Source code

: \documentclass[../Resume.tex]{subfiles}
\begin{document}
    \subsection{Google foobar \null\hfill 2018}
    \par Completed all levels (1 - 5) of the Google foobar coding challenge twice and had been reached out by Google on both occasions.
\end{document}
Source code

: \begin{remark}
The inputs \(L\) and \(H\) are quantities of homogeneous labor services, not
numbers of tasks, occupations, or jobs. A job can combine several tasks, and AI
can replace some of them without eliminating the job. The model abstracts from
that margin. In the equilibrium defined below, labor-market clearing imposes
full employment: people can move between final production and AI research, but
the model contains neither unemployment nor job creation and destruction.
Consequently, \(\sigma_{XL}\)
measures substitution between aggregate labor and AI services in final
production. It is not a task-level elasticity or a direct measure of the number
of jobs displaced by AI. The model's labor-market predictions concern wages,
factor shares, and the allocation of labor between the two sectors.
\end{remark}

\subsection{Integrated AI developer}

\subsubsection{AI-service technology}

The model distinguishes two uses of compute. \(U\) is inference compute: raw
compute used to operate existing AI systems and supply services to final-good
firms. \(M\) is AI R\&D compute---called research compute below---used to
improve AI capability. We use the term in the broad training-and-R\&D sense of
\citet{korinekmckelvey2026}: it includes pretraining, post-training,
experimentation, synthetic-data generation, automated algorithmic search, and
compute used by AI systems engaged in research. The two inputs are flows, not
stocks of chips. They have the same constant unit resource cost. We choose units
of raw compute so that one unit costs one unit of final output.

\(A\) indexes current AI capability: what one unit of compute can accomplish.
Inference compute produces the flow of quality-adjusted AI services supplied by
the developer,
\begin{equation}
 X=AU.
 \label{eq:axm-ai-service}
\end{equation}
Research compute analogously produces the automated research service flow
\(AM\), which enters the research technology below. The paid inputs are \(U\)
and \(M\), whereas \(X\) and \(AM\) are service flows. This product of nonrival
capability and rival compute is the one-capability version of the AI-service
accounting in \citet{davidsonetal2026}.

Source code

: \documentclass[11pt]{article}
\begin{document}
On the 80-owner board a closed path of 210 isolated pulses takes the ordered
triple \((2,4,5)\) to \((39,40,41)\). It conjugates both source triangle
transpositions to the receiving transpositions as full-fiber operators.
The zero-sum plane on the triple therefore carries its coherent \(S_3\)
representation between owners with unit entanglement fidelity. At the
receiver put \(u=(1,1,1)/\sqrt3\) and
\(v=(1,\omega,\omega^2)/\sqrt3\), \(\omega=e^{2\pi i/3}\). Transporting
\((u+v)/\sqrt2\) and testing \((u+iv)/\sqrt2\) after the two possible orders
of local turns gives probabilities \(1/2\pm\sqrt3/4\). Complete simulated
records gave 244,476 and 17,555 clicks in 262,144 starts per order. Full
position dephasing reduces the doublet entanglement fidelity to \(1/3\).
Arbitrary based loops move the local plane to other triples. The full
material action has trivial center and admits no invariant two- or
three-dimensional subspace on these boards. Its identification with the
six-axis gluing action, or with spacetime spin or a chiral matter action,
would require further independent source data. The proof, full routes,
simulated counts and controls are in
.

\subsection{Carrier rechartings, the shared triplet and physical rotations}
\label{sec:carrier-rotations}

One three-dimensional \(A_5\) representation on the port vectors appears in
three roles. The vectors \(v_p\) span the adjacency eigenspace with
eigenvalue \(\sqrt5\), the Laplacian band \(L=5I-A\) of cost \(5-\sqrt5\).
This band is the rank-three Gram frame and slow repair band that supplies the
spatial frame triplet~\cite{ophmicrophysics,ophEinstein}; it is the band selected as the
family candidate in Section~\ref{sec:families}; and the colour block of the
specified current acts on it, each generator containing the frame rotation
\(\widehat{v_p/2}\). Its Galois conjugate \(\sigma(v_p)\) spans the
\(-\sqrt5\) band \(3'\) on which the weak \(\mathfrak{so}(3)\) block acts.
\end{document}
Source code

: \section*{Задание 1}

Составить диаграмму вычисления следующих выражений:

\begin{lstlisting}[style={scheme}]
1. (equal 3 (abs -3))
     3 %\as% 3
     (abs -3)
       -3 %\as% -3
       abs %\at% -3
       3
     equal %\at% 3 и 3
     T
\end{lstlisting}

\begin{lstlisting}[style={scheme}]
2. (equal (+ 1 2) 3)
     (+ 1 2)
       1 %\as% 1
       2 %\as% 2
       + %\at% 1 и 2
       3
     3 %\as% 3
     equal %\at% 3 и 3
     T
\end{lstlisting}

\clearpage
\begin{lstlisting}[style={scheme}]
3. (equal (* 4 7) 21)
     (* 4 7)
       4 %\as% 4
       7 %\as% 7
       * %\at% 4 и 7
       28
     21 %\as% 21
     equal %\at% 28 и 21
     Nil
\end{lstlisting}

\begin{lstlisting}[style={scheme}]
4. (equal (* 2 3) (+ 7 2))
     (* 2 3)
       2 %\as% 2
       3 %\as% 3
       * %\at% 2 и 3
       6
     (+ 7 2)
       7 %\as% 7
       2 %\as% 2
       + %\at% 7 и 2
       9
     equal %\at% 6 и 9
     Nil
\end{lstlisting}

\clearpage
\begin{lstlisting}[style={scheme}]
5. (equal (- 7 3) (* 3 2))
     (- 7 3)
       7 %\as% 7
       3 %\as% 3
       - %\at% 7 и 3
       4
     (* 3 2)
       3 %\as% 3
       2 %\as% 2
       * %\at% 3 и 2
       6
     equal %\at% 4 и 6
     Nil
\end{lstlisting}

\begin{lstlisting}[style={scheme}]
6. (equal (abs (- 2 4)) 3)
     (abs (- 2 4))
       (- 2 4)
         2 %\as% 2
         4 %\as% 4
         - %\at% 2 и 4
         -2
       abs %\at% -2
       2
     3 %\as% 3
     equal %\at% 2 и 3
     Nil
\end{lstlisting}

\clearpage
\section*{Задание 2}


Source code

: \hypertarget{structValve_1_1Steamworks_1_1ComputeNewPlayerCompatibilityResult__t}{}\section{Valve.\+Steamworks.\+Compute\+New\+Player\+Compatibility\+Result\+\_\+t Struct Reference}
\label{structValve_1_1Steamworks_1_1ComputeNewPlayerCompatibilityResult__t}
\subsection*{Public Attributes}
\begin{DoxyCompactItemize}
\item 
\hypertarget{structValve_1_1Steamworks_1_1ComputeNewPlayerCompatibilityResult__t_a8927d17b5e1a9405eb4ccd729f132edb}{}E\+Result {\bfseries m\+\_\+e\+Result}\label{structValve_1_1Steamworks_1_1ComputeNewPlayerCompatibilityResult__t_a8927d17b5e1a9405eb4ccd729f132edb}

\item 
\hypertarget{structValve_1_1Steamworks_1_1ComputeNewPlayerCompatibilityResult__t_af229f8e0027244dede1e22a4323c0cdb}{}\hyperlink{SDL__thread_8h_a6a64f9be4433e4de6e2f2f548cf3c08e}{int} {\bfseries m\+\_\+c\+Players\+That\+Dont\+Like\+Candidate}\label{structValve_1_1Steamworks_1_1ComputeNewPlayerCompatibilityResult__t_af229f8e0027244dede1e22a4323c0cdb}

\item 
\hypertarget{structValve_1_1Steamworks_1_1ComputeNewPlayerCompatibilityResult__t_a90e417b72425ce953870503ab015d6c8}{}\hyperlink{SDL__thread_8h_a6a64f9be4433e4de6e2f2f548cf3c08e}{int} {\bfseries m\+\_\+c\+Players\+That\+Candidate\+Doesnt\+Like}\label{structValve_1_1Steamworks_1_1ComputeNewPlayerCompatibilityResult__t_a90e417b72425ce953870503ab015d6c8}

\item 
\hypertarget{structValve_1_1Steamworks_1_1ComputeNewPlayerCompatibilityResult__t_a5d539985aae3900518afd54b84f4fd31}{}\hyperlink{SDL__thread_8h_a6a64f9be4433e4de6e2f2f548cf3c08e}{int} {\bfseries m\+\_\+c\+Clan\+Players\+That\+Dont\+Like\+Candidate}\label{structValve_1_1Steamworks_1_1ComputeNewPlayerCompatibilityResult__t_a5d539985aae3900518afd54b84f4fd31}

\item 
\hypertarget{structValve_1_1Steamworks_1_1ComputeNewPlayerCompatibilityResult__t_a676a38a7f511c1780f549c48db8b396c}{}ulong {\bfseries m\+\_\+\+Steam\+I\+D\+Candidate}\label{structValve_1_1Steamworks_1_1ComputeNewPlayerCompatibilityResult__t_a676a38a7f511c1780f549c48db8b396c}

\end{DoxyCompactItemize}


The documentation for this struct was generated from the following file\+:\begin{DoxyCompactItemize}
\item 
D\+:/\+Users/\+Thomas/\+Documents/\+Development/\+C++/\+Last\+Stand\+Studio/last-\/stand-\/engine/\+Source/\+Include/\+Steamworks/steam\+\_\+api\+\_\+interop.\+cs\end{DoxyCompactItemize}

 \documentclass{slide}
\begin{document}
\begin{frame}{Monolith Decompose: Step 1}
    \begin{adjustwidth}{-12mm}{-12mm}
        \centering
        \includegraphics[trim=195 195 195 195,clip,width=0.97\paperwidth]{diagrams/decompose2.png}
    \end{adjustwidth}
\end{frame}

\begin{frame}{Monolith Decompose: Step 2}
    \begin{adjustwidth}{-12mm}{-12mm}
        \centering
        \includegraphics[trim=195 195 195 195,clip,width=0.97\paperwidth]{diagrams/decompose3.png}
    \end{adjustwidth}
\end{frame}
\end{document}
------------------------------------------------------------------------
> YOUR TASK:
From the first line of the records above down to the line containing "can replace some", repeat each line exactly as written. Include both of those lines and add nothing.

> REPLY TO THE EXERCISE:
Source code

: \documentclass[../Resume.tex]{subfiles}
\begin{document}
    \subsection{Google foobar \null\hfill 2018}
    \par Completed all levels (1 - 5) of the Google foobar coding challenge twice and had been reached out by Google on both occasions.
\end{document}
Source code

: \begin{remark}
The inputs \(L\) and \(H\) are quantities of homogeneous labor services, not
numbers of tasks, occupations, or jobs. A job can combine several tasks, and AI
can replace some of them without eliminating the job. The model abstracts from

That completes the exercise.